Collected data
☆ ☆ ☆ ☆ ☆

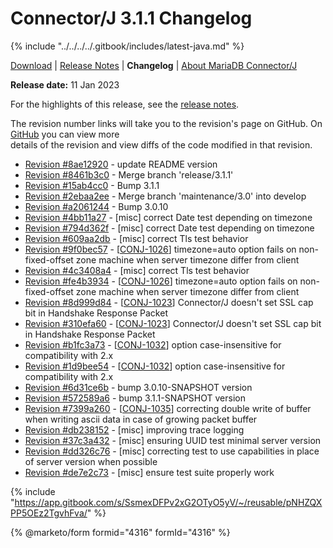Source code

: # Connector/J 3.1.1 Changelog

{% include "../../../../.gitbook/includes/latest-java.md" %}

[Download](https://mariadb.com/downloads/connectors/connectors-data-access/java8-connector) | [Release Notes](../../3.1/3.1.1.md) | **Changelog** | [About MariaDB Connector/J](https://app.gitbook.com/s/CjGYMsT2MVP4nd3IyW2L/mariadb-connector-j/about-mariadb-connector-j)

**Release date:** 11 Jan 2023

For the highlights of this release, see the [release notes](../../3.1/3.1.1.md).

The revision number links will take you to the revision's page on GitHub. On [GitHub](https://github.com/MariaDB/mariadb-connector-j) you can view more\
details of the revision and view diffs of the code modified in that revision.

* [Revision #8ae12920](https://github.com/mariadb-corporation/mariadb-connector-j/commit/8ae12920) - update README version
* [Revision #8461b3c0](https://github.com/mariadb-corporation/mariadb-connector-j/commit/8461b3c0) - Merge branch 'release/3.1.1'
* [Revision #15ab4cc0](https://github.com/mariadb-corporation/mariadb-connector-j/commit/15ab4cc0) - Bump 3.1.1
* [Revision #2ebaa2ee](https://github.com/mariadb-corporation/mariadb-connector-j/commit/2ebaa2ee) - Merge branch 'maintenance/3.0' into develop
* [Revision #a2061244](https://github.com/mariadb-corporation/mariadb-connector-j/commit/a2061244) - Bump 3.0.10
* [Revision #4bb11a27](https://github.com/mariadb-corporation/mariadb-connector-j/commit/4bb11a27) - \[misc] correct Date test depending on timezone
* [Revision #794d362f](https://github.com/mariadb-corporation/mariadb-connector-j/commit/794d362f) - \[misc] correct Date test depending on timezone
* [Revision #609aa2db](https://github.com/mariadb-corporation/mariadb-connector-j/commit/609aa2db) - \[misc] correct Tls test behavior
* [Revision #9f0bec57](https://github.com/mariadb-corporation/mariadb-connector-j/commit/9f0bec57) - \[[CONJ-1026](https://jira.mariadb.org/browse/CONJ-1026)] timezone=auto option fails on non-fixed-offset zone machine when server timezone differ from client
* [Revision #4c3408a4](https://github.com/mariadb-corporation/mariadb-connector-j/commit/4c3408a4) - \[misc] correct Tls test behavior
* [Revision #fe4b3934](https://github.com/mariadb-corporation/mariadb-connector-j/commit/fe4b3934) - \[[CONJ-1026](https://jira.mariadb.org/browse/CONJ-1026)] timezone=auto option fails on non-fixed-offset zone machine when server timezone differ from client
* [Revision #8d999d84](https://github.com/mariadb-corporation/mariadb-connector-j/commit/8d999d84) - \[[CONJ-1023](https://jira.mariadb.org/browse/CONJ-1023)] Connector/J doesn't set SSL cap bit in Handshake Response Packet
* [Revision #310efa60](https://github.com/mariadb-corporation/mariadb-connector-j/commit/310efa60) - \[[CONJ-1023](https://jira.mariadb.org/browse/CONJ-1023)] Connector/J doesn't set SSL cap bit in Handshake Response Packet
* [Revision #b1fc3a73](https://github.com/mariadb-corporation/mariadb-connector-j/commit/b1fc3a73) - \[[CONJ-1032](https://jira.mariadb.org/browse/CONJ-1032)] option case-insensitive for compatibility with 2.x
* [Revision #1d9bee54](https://github.com/mariadb-corporation/mariadb-connector-j/commit/1d9bee54) - \[[CONJ-1032](https://jira.mariadb.org/browse/CONJ-1032)] option case-insensitive for compatibility with 2.x
* [Revision #6d31ce6b](https://github.com/mariadb-corporation/mariadb-connector-j/commit/6d31ce6b) - bump 3.0.10-SNAPSHOT version
* [Revision #572589a6](https://github.com/mariadb-corporation/mariadb-connector-j/commit/572589a6) - bump 3.1.1-SNAPSHOT version
* [Revision #7399a260](https://github.com/mariadb-corporation/mariadb-connector-j/commit/7399a260) - \[[CONJ-1035](https://jira.mariadb.org/browse/CONJ-1035)] correcting double write of buffer when writing ascii data in case of growing packet buffer
* [Revision #db238152](https://github.com/mariadb-corporation/mariadb-connector-j/commit/db238152) - \[misc] improving trace logging
* [Revision #37c3a432](https://github.com/mariadb-corporation/mariadb-connector-j/commit/37c3a432) - \[misc] ensuring UUID test minimal server version
* [Revision #dd326c76](https://github.com/mariadb-corporation/mariadb-connector-j/commit/dd326c76) - \[misc] correcting test to use capabilities in place of server version when possible
* [Revision #de7e2c73](https://github.com/mariadb-corporation/mariadb-connector-j/commit/de7e2c73) - \[misc] ensure test suite properly work

{% include "https://app.gitbook.com/s/SsmexDFPv2xG2OTyO5yV/~/reusable/pNHZQXPP5OEz2TgvhFva/" %}

{% @marketo/form formid="4316" formId="4316" %}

☆ ☆ ☆ ☆ ☆

Extract all lines of the records above that include "case".

* [Revision #b1fc3a73](https://github.com/mariadb-corporation/mariadb-connector-j/commit/b1fc3a73) - \[[CONJ-1032](https://jira.mariadb.org/browse/CONJ-1032)] option case-insensitive for compatibility with 2.x
* [Revision #1d9bee54](https://github.com/mariadb-corporation/mariadb-connector-j/commit/1d9bee54) - \[[CONJ-1032](https://jira.mariadb.org/browse/CONJ-1032)] option case-insensitive for compatibility with 2.x
* [Revision #7399a260](https://github.com/mariadb-corporation/mariadb-connector-j/commit/7399a260) - \[[CONJ-1035](https://jira.mariadb.org/browse/CONJ-1035)] correcting double write of buffer when writing ascii data in case of growing packet buffer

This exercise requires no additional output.